YouTube offers ‘re-education’ for rule breakers

YouTube announced Tuesday it will begin offering re-education to content creators who violate the company’s policies and will grant clemency to those who complete the course.

Until this week, YouTube creators who break the rules have been subject to the company’s “three strikes” policy in which they receive a warning before each strike and are booted off the platform after three strikes. 

But the video streaming giant is now offering creators who receive a warning a chance to redeem themselves by taking re-education courses in which they will be taught how to better comply with YouTube’s rules. Those who take the classes and remain compliant for the next ninety days will not receive a strike on their record.

“Starting today, creators will have the option of taking an educational training course when they receive a Community Guidelines warning,” YouTube wrote in a blog post Tuesday. “These resources will provide new ways for creators to understand how they can avoid uploading content that violates our policies in the future. Completion of the course will lift the warning from a creator’s channel — so long as they don’t violate the same policy for 90 days.”

The company says most content creators upload content to the platform “in good faith” and believes “educational efforts are successful at reducing the number of creators who unintentionally violate our policies.”

“Most creators are good and they actually want to comply with our policies if they knew,” said YouTube VP of Product Development Jennifer Flannery O’Connor in a video explaining the new policy. “Most creators are good and want to play by the rules,” she added.

Creators who have already been de-platformed, however, will still not be allowed back.

“If you violated our policies three times and your channel was terminated this is not going to provide you a path back to YouTube,” said Flannery O’Conner.

The re-education initiative comes amid an expansion of YouTube’s “medical misinformation” policy, which will now apply to cancer and other maladies.

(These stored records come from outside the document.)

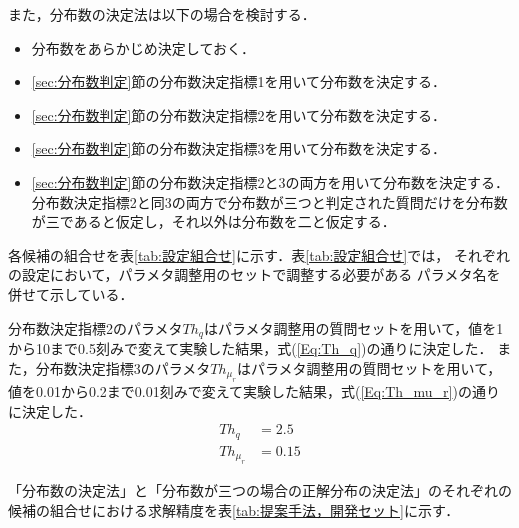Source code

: \documentclass[japanese]{jnlp_1.4}
\begin{document}
また，分布数の決定法は以下の場合を検討する．
\begin{itemize}
\item 分布数をあらかじめ決定しておく．
\item \ref{sec:分布数判定}節の分布数決定指標1を用いて分布数を決定する．
\item \ref{sec:分布数判定}節の分布数決定指標2を用いて分布数を決定する．
\item \ref{sec:分布数判定}節の分布数決定指標3を用いて分布数を決定する．
\item \ref{sec:分布数判定}節の分布数決定指標2と3の両方を用いて分布数を決定する．分布数決定指標2と同3の両方で分布数が三つと判定された質問だけを分布数が三であると仮定し，それ以外は分布数を二と仮定する．
\end{itemize}

各候補の組合せを表\ref{tab:設定組合せ}に示す．表\ref{tab:設定組合せ}では，
それぞれの設定において，パラメタ調整用のセットで調整する必要がある
パラメタ名を併せて示している．

\begin{table}[b]
\label{tab:設定組合せ}
\begin{center}

\end{center}
\end{table}


分布数決定指標2のパラメタ$Th_q$はパラメタ調整用の質問セットを用いて，値を1から10まで0.5刻みで変えて実験した結果，式(\ref{Eq:Th_q})の通りに決定した．
また，分布数決定指標3のパラメタ$Th_{\mu_r}$はパラメタ調整用の質問セットを用いて，値を0.01から0.2まで0.01刻みで変えて実験した結果，式(\ref{Eq:Th_mu_r})の通りに決定した．
\begin{align} 
Th_q & = 2.5 \label{Eq:Th_q}\\
Th_{\mu_r} & = 0.15 \label{Eq:Th_mu_r}
\end{align}

「分布数の決定法」と「分布数が三つの場合の正解分布の決定法」のそれぞれの候補の組合せにおける求解精度を表\ref{tab:提案手法，開発セット}に示す．

\begin{table}[b]
\label{tab:提案手法，開発セット}
\begin{center}

\end{center}
\end{table}
\end{document}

“We’re taking what we’ve learned so far about the most effective ways to tackle medical misinformation to simplify our approach for creators, viewers, and partners,” YouTube wrote in a blog post.

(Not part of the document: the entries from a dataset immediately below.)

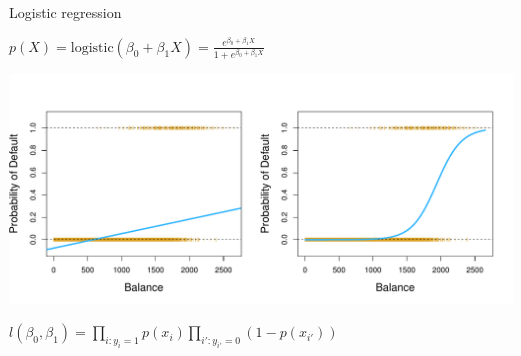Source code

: \documentclass[14pt]{beamer}
\begin{document}
\begin{frame}{Logistic regression}\large

\centerline{$p(X) = \text{logistic}(\beta_0 + \beta_1 X) = \frac{e^{\beta_0 + \beta_1 X}}{1 + e^{\beta_0 + \beta_1 X}} $}

\centerline{\includegraphics[width=\textwidth]{4-2}}

\centerline{$ l(\beta_0, \beta_1) = \prod_{i: y_i = 1} p(x_i) \prod_{i': y_{i'} = 0} (1 - p(x_{i'}))$}


\end{frame}
\end{document}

While acknowledging that science “can change over time as we learn more,” the platform said it will follow “scientific consensus,” an oxymoronic euphemism for government guidance.

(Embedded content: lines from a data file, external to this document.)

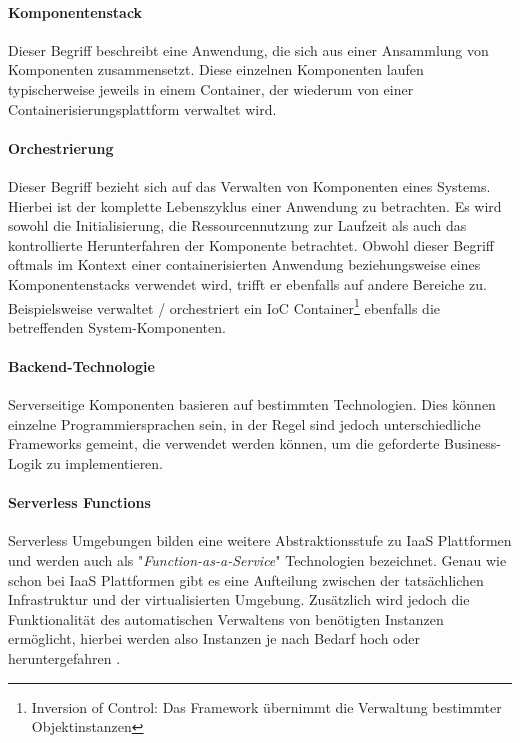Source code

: \paragraph{Komponentenstack}
Dieser Begriff beschreibt eine Anwendung, die sich aus einer Ansammlung von Komponenten zusammensetzt. Diese einzelnen Komponenten laufen typischerweise jeweils in einem Container, der wiederum von einer Containerisierungsplattform verwaltet wird.

\paragraph{Orchestrierung}
Dieser Begriff bezieht sich auf das Verwalten von Komponenten eines Systems. Hierbei ist der komplette Lebenszyklus einer Anwendung zu betrachten. Es wird sowohl die Initialisierung, die Ressourcennutzung zur Laufzeit als auch das kontrollierte Herunterfahren der Komponente betrachtet. Obwohl dieser Begriff oftmals im Kontext einer containerisierten Anwendung beziehungsweise eines Komponentenstacks verwendet wird, trifft er ebenfalls auf andere Bereiche zu. Beispielsweise verwaltet / orchestriert ein IoC Container\footnote{Inversion of Control: Das Framework übernimmt die Verwaltung bestimmter Objektinstanzen} ebenfalls die betreffenden System-Komponenten.

\paragraph{Backend-Technologie}
Serverseitige Komponenten basieren auf bestimmten Technologien. Dies können einzelne Programmiersprachen sein, in der Regel sind jedoch unterschiedliche Frameworks gemeint, die verwendet werden können, um die geforderte Business-Logik zu implementieren.

\paragraph{Serverless Functions}
Serverless Umgebungen bilden eine weitere Abstraktionsstufe zu IaaS Plattformen und werden auch als "\emph{Function-as-a-Service}" Technologien bezeichnet. Genau wie schon bei IaaS Plattformen gibt es eine Aufteilung zwischen der tatsächlichen Infrastruktur und der virtualisierten Umgebung. Zusätzlich wird jedoch die Funktionalität des automatischen Verwaltens von benötigten Instanzen ermöglicht, hierbei werden also Instanzen je nach Bedarf hoch oder heruntergefahren \cite[Seite~70 ff.]{continuous-delivery}.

This includes non-government science on cancer, YouTube clarified.

Starting today and ramping up in the coming weeks, we will begin removing content that promotes cancer treatments proven to be harmful or ineffective, or content that discourages viewers from seeking professional medical treatment. This includes content that promotes unproven treatments in place of approved care or as a guaranteed cure, and treatments that have been specifically deemed harmful by health authorities. For instance, a video that claims ‘garlic cures cancer,’ or ‘take vitamin C instead of radiation therapy’ would be removed.

In addition to suppressing such information, YouTube is teaming up with Mayo Clinic to publish a “playlist of engaging, informative cancer-related videos from a range of authoritative sources.”

Any content which “contradicts local health authorities or the World Health Organization (WHO)” will be sorted into three categories: misinformation on how to prevent maladies, misinformation about treatments, and content which “disputes the existence of specific health conditions.”

However, YouTube may allow the content if it is in the “public interest”:

This means that we may allow content that is sufficiently in the public interest to remain on YouTube, even if it otherwise violates our policies – for example, a video of a public hearing or comments made by national political candidates on the campaign trail that disputes health authority guidance, or graphic footage from active warzones or humanitarian crises. We may also make exceptions for personal testimonies or content that discusses the results of a specific medical study.